Each critical infrastructure sector faces many security challenges, and the impact of security failures on the general population can be significant in terms of human costs and harm to the economy. Security challenges within critical infrastructure include vandalism, theft, employee identification and verification, access control, natural disasters, regulations, and the increasing infiltration of connectivity and the Internet of Things. In addition, many critical infrastructure facilities are housed in harsh and hazardous environments, which adds to the challenges to keep employees and facilities secure. Proactive measures employing advanced surveillance technologies such as explosion-proof surveillance cameras, panoramic surveillance cameras, intelligent analytics and open platform video management system (VMS) and control solutions that enable higher levels of integration can deliver meaningful innovation that meets users’ specific surveillance and security objectives. In addition to delivering superior protection and situational awareness, intelligent surveillance systems can provide business intelligence and help mitigate risks and potential liabilities.
One of the biggest challenges facing the security of critical infrastructure is protecting against potential terrorist threats. This is particularly difficult if you are facing groups which have little regard for their own personal safety, let alone that of employees, security staff or the public! Naturally security systems can always make it far more difficult to attack a facility, but no system is able to prevent this fully. In many ways, securing critical infrastructure is now just as much about addressing the issues behind terrorist attacks – “prevention” as well as “cure.” Our society faces threats from across the political landscape as different groups develop dangerously polarised views of the society we live in. Equally, modern online media makes it far easier for terrorists to train, recruit and be noticed. As well as securing critical infrastructure, we need to address these issues too.
Americans have quickly moved into the age of smart devices. We see it in our phones, our cars and our households. Security systems have also become very smart. Analytics-based detection software must rely on tested algorithms and advanced imaging sources to reduce false alarms. The data is fed into a video management system (VMS) to trigger other automated access controls to address the situation. All are interconnected. Understanding these streams of data and making sure the devices obtaining this data are in top performing condition during their lifecycle should be a priority for any critical infrastructure facility. Degradation or failure of lower quality devices in this stream will have an impact on your total response (time and actual response type). What is the weakest link in the chain? Don’t compromise on equipment when it comes to critical infrastructure.
Industrial areas and critical infrastructure facilities often are faced with a unique set of challenges that make them more difficult to protect. Often, they are in remote locations with limited resources to respond to potential threats – especially in person. The remote locales may make human guarding challenging if not altogether impossible. Additionally, these locations are often the focus of attacks, as they can have a significant impact on residents of an urban centre (such as an electrical grid) or potentially dangerous materials (such as an oil and gas production facility). Some of these challenges can be met by taking a collaborative approach to security, melding human guards with robotic security guard solutions that can minimise liability, protect assets and increase surveillance along a perimeter. Not only does implementing robotic guards allow for a more cost-effective plan for protection, the added security can help boost productivity.
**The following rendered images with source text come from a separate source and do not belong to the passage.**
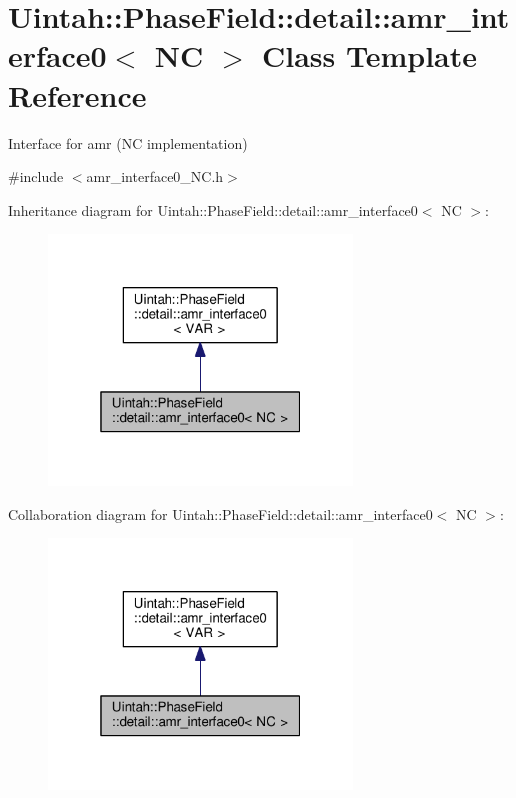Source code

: \hypertarget{classUintah_1_1PhaseField_1_1detail_1_1amr__interface0_3_01NC_01_4}{}\section{Uintah\+:\+:Phase\+Field\+:\+:detail\+:\+:amr\+\_\+interface0$<$ NC $>$ Class Template Reference}
\label{classUintah_1_1PhaseField_1_1detail_1_1amr__interface0_3_01NC_01_4}


Interface for amr (NC implementation)  




{\ttfamily \#include $<$amr\+\_\+interface0\+\_\+\+N\+C.\+h$>$}



Inheritance diagram for Uintah\+:\+:Phase\+Field\+:\+:detail\+:\+:amr\+\_\+interface0$<$ NC $>$\+:\nopagebreak
\begin{figure}[H]
\begin{center}
\leavevmode
\includegraphics[width=229pt]{classUintah_1_1PhaseField_1_1detail_1_1amr__interface0_3_01NC_01_4__inherit__graph}
\end{center}
\end{figure}


Collaboration diagram for Uintah\+:\+:Phase\+Field\+:\+:detail\+:\+:amr\+\_\+interface0$<$ NC $>$\+:\nopagebreak
\begin{figure}[H]
\begin{center}
\leavevmode
\includegraphics[width=229pt]{classUintah_1_1PhaseField_1_1detail_1_1amr__interface0_3_01NC_01_4__coll__graph}
\end{center}
\end{figure}
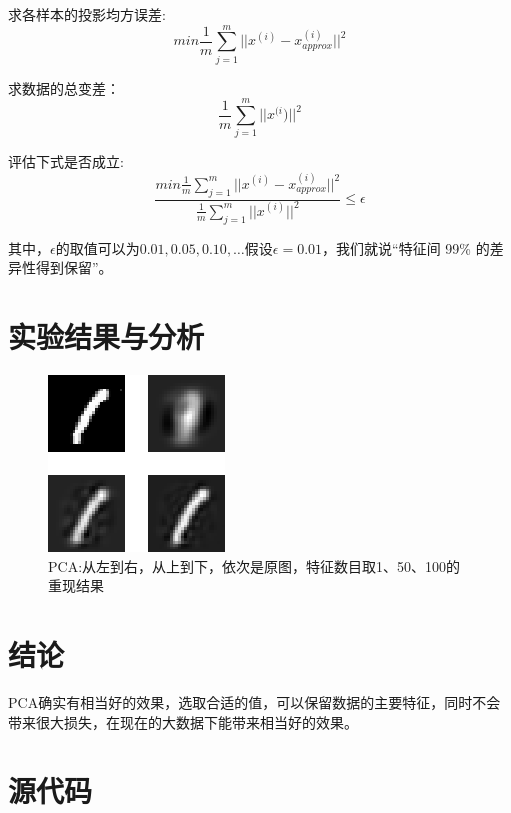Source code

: \documentclass{ML}
\begin{document}
求各样本的投影均方误差:
$$min\frac{1}{m}\sum_{j=1}^{m}||x^{(i)}−x^{(i)}_{approx}||^2$$

求数据的总变差：
$$\frac{1}{m}\sum_{j=1}^{m}||x^{(i})||^2$$

评估下式是否成立:
$$\frac{min\frac{1}{m}\sum_{j=1}^{m}||x^{(i)}−x^{(i)}_{approx}||^2}{\frac{1}{m}\sum_{j=1}^{m}||x^{(i)}||^2} \le \epsilon$$

其中，$\epsilon$的取值可以为$0.01,0.05,0.10,\dots$假设$\epsilon=0.01$，我们就说“特征间 99\% 的差异性得到保留”。
\section{实验结果与分析}

\begin{figure}[H]
	\centering
	\includegraphics[width=0.7\linewidth]{media/PCA/PCA}
	\caption{PCA:从左到右，从上到下，依次是原图，特征数目取1、50、100的重现结果}
	\label{fig:pca}
\end{figure}

\section{结论}

PCA确实有相当好的效果，选取合适的值，可以保留数据的主要特征，同时不会带来很大损失，在现在的大数据下能带来相当好的效果。

\appendix

\section{源代码}

\inputminted[breaklines=true,frame=lines,mathescape=true]{julia}{../PCA.jl}
\end{document}
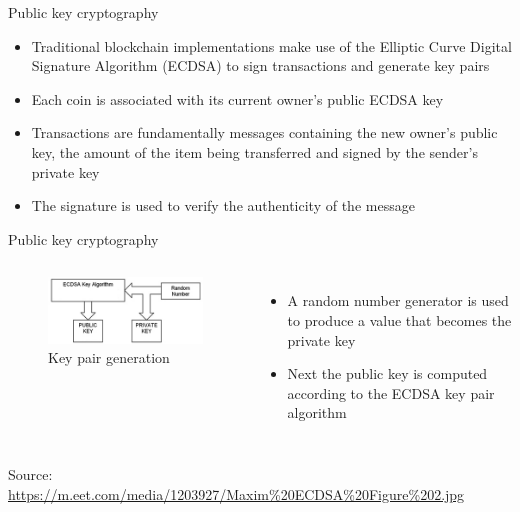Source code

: \documentclass[9pt]{beamer}
\begin{document}

\begin{frame}{Public key cryptography}
	\begin{itemize}
		\item Traditional blockchain implementations make use of the Elliptic Curve Digital Signature Algorithm (ECDSA) to sign transactions and generate key pairs
		\item Each coin is associated with its current owner's public ECDSA key
		\item Transactions are fundamentally messages containing the new owner's public key, the amount of the item being transferred and signed by the sender's private key
		\item The signature is used to verify the authenticity of the message
	\end{itemize}
\end{frame}


\begin{frame}{Public key cryptography}
	\begin{columns}
		\begin{figure}[]
			\centering
			\includegraphics  [scale=0.4]{Images/ECDSA3}
			\caption{Key pair generation}
		\end{figure}
		\begin{itemize}
			\item A random number generator is used to produce a value that becomes the private key
			\item Next the public key is computed according to the ECDSA key pair algorithm
		\end{itemize}
	\end{columns}
	\begin{tiny}
		Source: \href{https://eng.paxos.com/blockchain-separating-hype-from-substance-part-2}{https://m.eet.com/media/1203927/Maxim\%20ECDSA\%20Figure\%202.jpg}
	\end{tiny}
\end{frame}
\end{document}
Critical infrastructure facilities are vulnerable to a number of security challenges, including terrorism and natural disasters. An example of this vulnerability is when snipers knocked out 17 giant transformers at an electrical substation in Metcalf, California, which is responsible for funneling power to Silicon Valley, on April 16, 2013. This is why we encourage end users to think beyond someone penetrating the perimeter, and have helped to identify several technologies that work together to provide a comprehensive solution. Every organisation’s situation is unique depending on the setting and identified vulnerabilities, so a tailored solution is essential for every critical infrastructure facility.
Lately, terrorists have called on followers to use vehicles to attack crowds. To stop such attacks, security professionals need to be cognizant of two different types of vehicle access points. The first would be in a location where the primary use is pedestrian but, frequently, vehicles need to pass through. An example could be an area, such as a mall at a university, in which the maintenance truck comes through to clean the square periodically. Such access points are well served by bollards, some moveable that go up and down to let vehicles through and others that are stationary. The other access points are those that are temporary. Sections normally open to traffic will be closed to create pedestrian paths and gathering points. These locations are best protected with crash-rated portable barriers that erect in 15 minutes and are then removed once the event is over.
The security risks facing a utility or telecom provider and other critical infrastructure facilities can have far-reaching consequences, including major disruption of core services. It’s essential to minimise the risk of any incidents that could disturb operations and lead to a loss of income or fines. Managing and monitoring numerous points of presence (PoP), from headquarters to production installations, across the country is complicated in terms of both organisation and logistics - and it’s made even more difficult when they are spread far apart with little or no network infrastructure available. The security management platform should be fully scalable, and access rights should be available locally under all circumstances.
Optimum physical security at an affordable cost is a key goal for management of critical infrastructure. Achieving this objective, however, can mean overcoming several challenges including incorporating legacy systems, integrating siloed solutions and automating error-prone manual operations. Advanced access control systems offer the needed functionality to streamline systems and reduce the potential for infrastructure risk. Through backward compatibility, perfectly good working legacy access systems can be migrated to the enterprise platform; integration with existing or new third-party software or hardware such as the venue’s credentialing process or video surveillance greatly extend the value of access control; and, manual processes such as badging, monitoring and more can be automated through the access control platform to free staff to focus on their primary responsibilities.
From terrorist threats to vandalism, the challenges of protecting critical infrastructure are varied and abundant. Fortunately, the physical security market provides many technology solutions to address these challenges, as enumerated by our Expert Panel Roundtable respondents, despite the fact that, as one of our panelists points out, it's almost impossible to prevent every attack. However, this does not lessen our responsibility to keep trying. The latest technologies provide valuable tools in our efforts.